Natural killer (NK) cell development and functionality rely on precise regulation by specific transcription factors (TFs). Our study demonstrates that the nuclear orphan receptor NR2F6 represses the expression of the activating receptor NKp46, an established key player in NK cell-mediated cytotoxicity during infection and tumor rejection. Despite normal NK cell development in the bone marrow, germline Nr2f6-deficient mice exhibit impaired terminal maturation of NK cells in the periphery. Short-term NK cell responses to lipopolysaccharide (LPS) activation, independent of NKp46, are subsequently reduced in Nr2f6-deficient mice. Conventional type 1 dendritic cells (cDC1) and macrophage populations are decreased in spleens of Nr2f6-deficient mice, subsequently, IL-15-dependent NK cell priming is limited.

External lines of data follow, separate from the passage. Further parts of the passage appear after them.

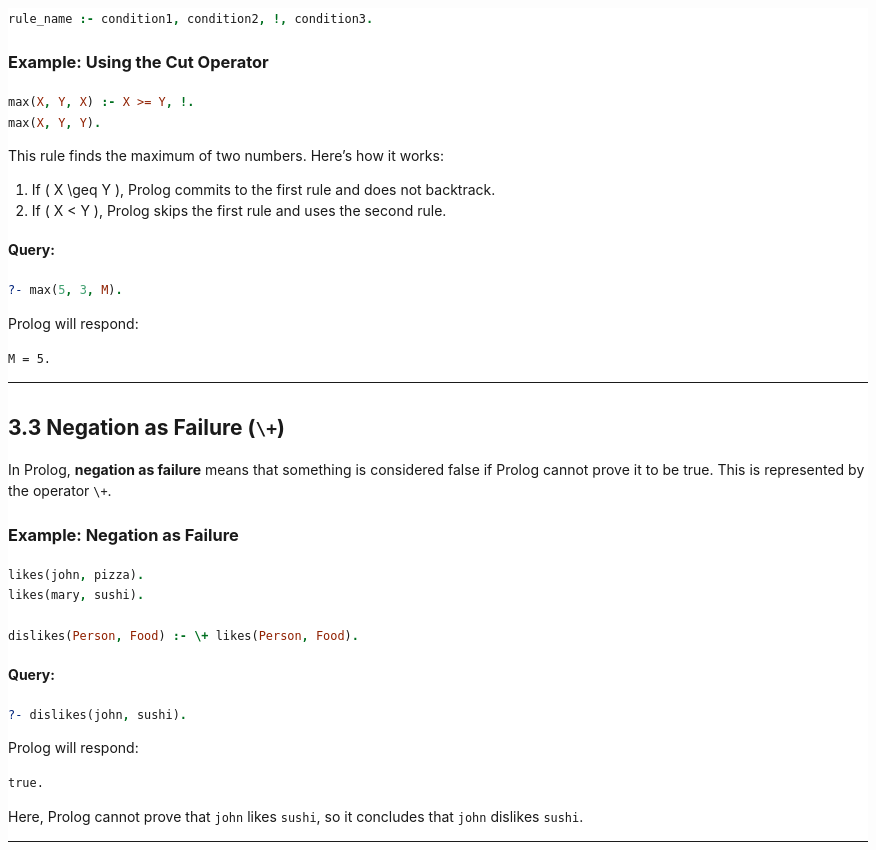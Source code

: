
 ```prolog
rule_name :- condition1, condition2, !, condition3.
```

### Example: Using the Cut Operator

```prolog
max(X, Y, X) :- X >= Y, !.
max(X, Y, Y).
```

This rule finds the maximum of two numbers. Here’s how it works:

1. If \( X \geq Y \), Prolog commits to the first rule and does not backtrack.
2. If \( X < Y \), Prolog skips the first rule and uses the second rule.

#### Query:

```prolog
?- max(5, 3, M).
```

Prolog will respond:

```
M = 5.
```

---

## 3.3 Negation as Failure (`\+`)

In Prolog, **negation as failure** means that something is considered false if Prolog cannot prove it to be true. This is represented by the operator `\+`.

### Example: Negation as Failure

```prolog
likes(john, pizza).
likes(mary, sushi).

dislikes(Person, Food) :- \+ likes(Person, Food).
```

#### Query:

```prolog
?- dislikes(john, sushi).
```

Prolog will respond:

```
true.
```

Here, Prolog cannot prove that `john` likes `sushi`, so it concludes that `john` dislikes `sushi`.

---
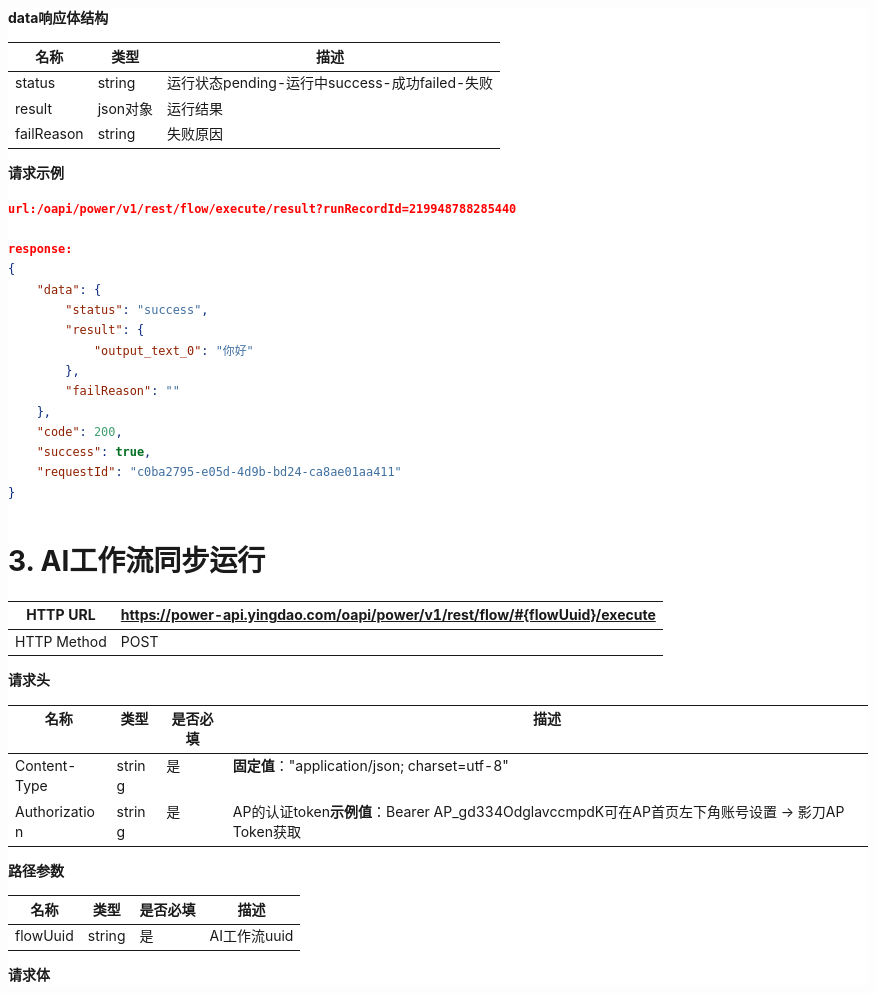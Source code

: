 

**data响应体结构**

| **名称**     | **类型** | **描述**                             |
| ---------- | ------ | ---------------------------------- |
| status     | string | 运行状态pending-运行中success-成功failed-失败 |
| result     | json对象 | 运行结果                               |
| failReason | string | 失败原因                               |

**请求示例**

```json
url:/oapi/power/v1/rest/flow/execute/result?runRecordId=219948788285440

response:
{
    "data": {
        "status": "success",
        "result": {
            "output_text_0": "你好"
        },
        "failReason": ""
    },
    "code": 200,
    "success": true,
    "requestId": "c0ba2795-e05d-4d9b-bd24-ca8ae01aa411"
}
```

# 3. AI工作流同步运行

| HTTP URL    | https://power-api.yingdao.com/oapi/power/v1/rest/flow/#{flowUuid}/execute |
| ----------- | ------------------------------------------------------------------------- |
| HTTP Method | POST                                                                      |

**请求头**

| **名称**        | **类型** | **是否必填** | **描述**                                                                      |
| ------------- | ------ | -------- | --------------------------------------------------------------------------- |
| Content-Type  | string | 是        | **固定值**："application/json; charset=utf-8"                                   |
| Authorization | string | 是        | AP的认证token**示例值**：Bearer AP\_gd334OdglavccmpdK可在AP首页左下角账号设置 -> 影刀AP Token获取 |

**路径参数**

| **名称**   | **类型** | **是否必填** | **描述**    |
| -------- | ------ | -------- | --------- |
| flowUuid | string | 是        | AI工作流uuid |

**请求体**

Administration of exogenous IL-15 in vitro and as IL-15 complex in vivo can compensate for these deficits, promoting terminal maturation of NK cells in Nr2f6-deficient mice. Subsequent transcriptome analysis reveals significant changes in gene expression profiles of NK cells from IL-15 complex treated Nr2f6-deficient mice, with notable alterations in essential NK genes such as Klrg1, Prdm1, Stat5a, Zeb2, and Prf1. Consequently, Nr2f6-deficient IL-15 complex-treated NK cells raise enhanced effector responses of IFNγ, Perforin, and Granzyme B upon ex vivo activation. Of importance, Nr2f6-deficient mice are protected against MHC-I negative B16-F10 melanoma lung metastasis formation, especially with IL-15 complex treatment, indicating the potential of NR2F6 to affect NKp46-dependent NK cell-mediated tumor surveillance. The therapeutic targeting of NR2F6 may be a promising strategy for boosting NKp46-dependent NK-cell-mediated tumor surveillance and metastasis.